Sum assured and maturity value – The relevant life policy sums assured is the amount of money that an insurance policy will provide without adding any sort of bonuses. This is the guaranteed amount that will be given to the policyholder by the company. It is also known as coverage amount. Maturity value, on the other hand, is the amount the insurance company pays the individual when the policy matures. It will include sums assured plus the bonuses. If the person dies before the policy matures then his beneficiary will get the number of sums assured plus the bonus.
How to calculate the sums assured?
To decide the sum assured value while raising the insurance claim you must predict the expected cost of living of your family when you will not be around and also check your financial affordability.
- Add up the one-time expenses – Add one time expenses such as outstanding debts, personal loans, mortgages, home loans, education loans, credit card payments etc.
- Deduct the liabilities that come from assets – if your liabilities exceed your assets then your sum assured amount must be such that there are no sort of financial obligations that are left for your family after you.
- Annual family expenses – Add up the family expenses such as college/school fees, grocery bills, electricity bills and utility bills as well.
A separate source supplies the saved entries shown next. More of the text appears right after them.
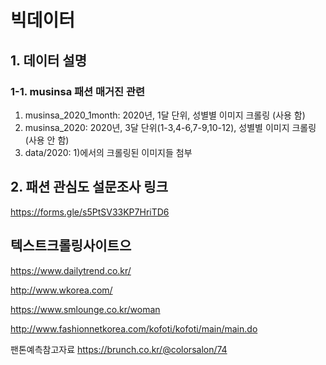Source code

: # 빅데이터

## 1. 데이터 설명
### 1-1. musinsa 패션 매거진 관련 
1) musinsa_2020_1month: 2020년, 1달 단위, 성별별 이미지 크롤링 (사용 함)
2) musinsa_2020: 2020년, 3달 단위(1-3,4-6,7-9,10-12), 성별별 이미지 크롤링 (사용 안 함)
3) data/2020: 1)에서의 크롤링된 이미지들 첨부

## 2. 패션 관심도 설문조사 링크
https://forms.gle/s5PtSV33KP7HriTD6


## 텍스트크롤링사이트으

https://www.dailytrend.co.kr/

http://www.wkorea.com/

https://www.smlounge.co.kr/woman

http://www.fashionnetkorea.com/kofoti/kofoti/main/main.do


팬톤예측참고자료
https://brunch.co.kr/@colorsalon/74
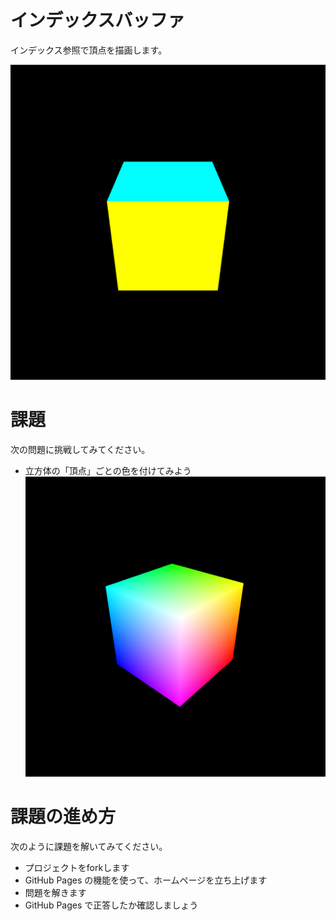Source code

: # インデックスバッファ
インデックス参照で頂点を描画します。

![結果画像](result.gif)

# 課題
次の問題に挑戦してみてください。

- 立方体の「頂点」ごとの色を付けてみよう
![課題で期待される画像](result_study.png)

# 課題の進め方
次のように課題を解いてみてください。

- プロジェクトをforkします
- GitHub Pages の機能を使って、ホームページを立ち上げます
- 問題を解きます
- GitHub Pages で正答したか確認しましょう

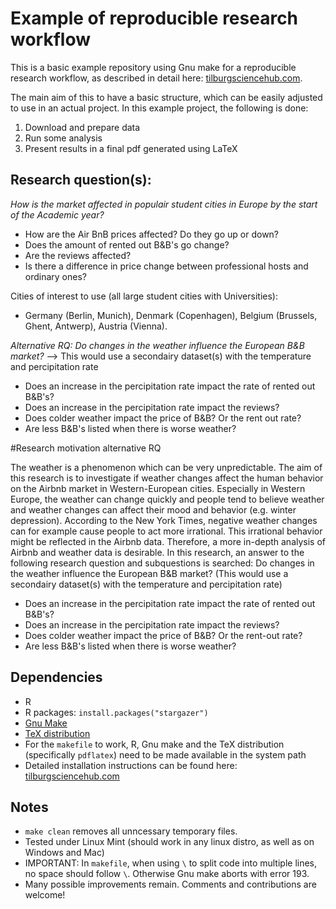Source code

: # Example of reproducible research workflow 

This is a basic example repository using Gnu make for a reproducible research workflow, as described in detail here: [tilburgsciencehub.com](http://tilburgsciencehub.com/). 

The main aim of this to have a basic structure, which can be easily adjusted to use in an actual project.  In this example project, the following is done: 
1. Download and prepare data
2. Run some analysis
3. Present results in a final pdf generated using LaTeX


## Research question(s):

*How is the market affected in populair student cities in Europe by the start of the Academic year?*
- How are the Air BnB prices affected? Do they go up or down?
- Does the amount of rented out B&B's go change?
- Are the reviews affected?
- Is there a difference in price change between professional hosts and ordinary ones?

Cities of interest to use (all large student cities with Universities):
- Germany (Berlin, Munich), Denmark (Copenhagen), Belgium (Brussels, Ghent, Antwerp), Austria (Vienna). 

*Alternative RQ: Do changes in the weather influence the European B&B market?*
--> This would use a secondairy dataset(s) with the temperature and percipitation rate 
- Does an increase in the percipitation rate impact the rate of rented out B&B's?
- Does an increase in the percipitation rate impact the reviews?
- Does colder weather impact the price of B&B? Or the rent out rate?
- Are less B&B's listed when there is worse weather? 

#Research motivation alternative RQ

The weather is a phenomenon which can be very unpredictable. The aim of this research is to investigate if weather changes affect the human behavior on the Airbnb market in Western-European cities. Especially in Western Europe, the weather can change quickly and people tend to believe weather and weather changes can affect their mood and behavior (e.g. winter depression). According to the New York Times, negative weather changes can for example cause people to act more irrational. This irrational behavior might be reflected in the Airbnb data. Therefore, a more in-depth analysis of Airbnb and weather data is desirable. In this research, an answer to the following research question and subquestions is searched: 
Do changes in the weather influence the European B&B market? (This would use a secondairy dataset(s) with the temperature and percipitation rate) 
- Does an increase in the percipitation rate impact the rate of rented out B&B's?
- Does an increase in the percipitation rate impact the reviews?
- Does colder weather impact the price of B&B? Or the rent-out rate?
- Are less B&B's listed when there is worse weather?



## Dependencies
- R 
- R packages: `install.packages("stargazer")`
- [Gnu Make](https://tilburgsciencehub.com/get/make) 
- [TeX distribution](https://tilburgsciencehub.com/get/latex/?utm_campaign=referral-short)
- For the `makefile` to work, R, Gnu make and the TeX distribution (specifically `pdflatex`) need to be made available in the system path 
- Detailed installation instructions can be found here: [tilburgsciencehub.com](http://tilburgsciencehub.com/)


## Notes
- `make clean` removes all unncessary temporary files. 
- Tested under Linux Mint (should work in any linux distro, as well as on Windows and Mac) 
- IMPORTANT: In `makefile`, when using `\` to split code into multiple lines, no space should follow `\`. Otherwise Gnu make aborts with error 193. 
- Many possible improvements remain. Comments and contributions are welcome!
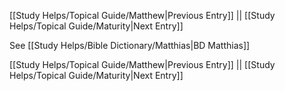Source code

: [[Study Helps/Topical Guide/Matthew|Previous Entry]]  ||  [[Study Helps/Topical Guide/Maturity|Next Entry]]

 See [[Study Helps/Bible Dictionary/Matthias|BD Matthias]]

[[Study Helps/Topical Guide/Matthew|Previous Entry]]  ||  [[Study Helps/Topical Guide/Maturity|Next Entry]]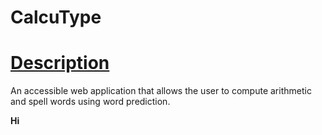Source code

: # CalcuType

<h1> <u> Description </u> </h1>
An accessible web application that allows the user to compute arithmetic and spell words using word prediction.

<b> Hi </b>
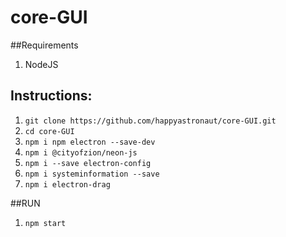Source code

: # core-GUI

##Requirements
1. NodeJS

## Instructions:
1. `git clone https://github.com/happyastronaut/core-GUI.git`
2. `cd core-GUI`
3. `npm i npm electron --save-dev`
4. `npm i @cityofzion/neon-js`
5. `npm i --save electron-config`
6. `npm i systeminformation --save`
7. `npm i electron-drag`

##RUN
1. `npm start`


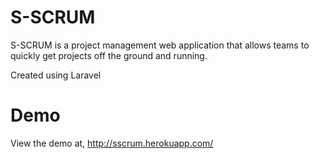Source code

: # S-SCRUM

S-SCRUM is a project management web application that allows teams to quickly get projects off the ground and running.

Created using Laravel

# Demo

View the demo at, http://sscrum.herokuapp.com/
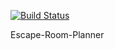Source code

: [![Build Status](https://travis-ci.org/COS301-SE-2021/Escape-Room-Planner.svg?branch=develop)](https://travis-ci.org/COS301-SE-2021/Escape-Room-Planner)

Escape-Room-Planner
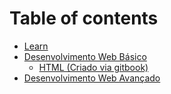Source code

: # Table of contents

* [Learn](README.md)
* [Desenvolvimento Web Básico](basic_webdev/README.md)
  * [HTML \(Criado via gitbook\)](basic_webdev/html-criado-via-gitbook.md)
* [Desenvolvimento Web Avançado](basic_webdev-1.md)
Multiply it by 12 to get annual expenses.
- Consider the number of years insured – while buying a policy consider the number of years for which you want to protect your family financially. This can be considered based on the number of years it will take for your children to start earning after your death. This can be done based on assumption basis. Multiply your family expenses by the number of years for which you need insurance and add it to net liabilities in order to get the approx value of sum assured.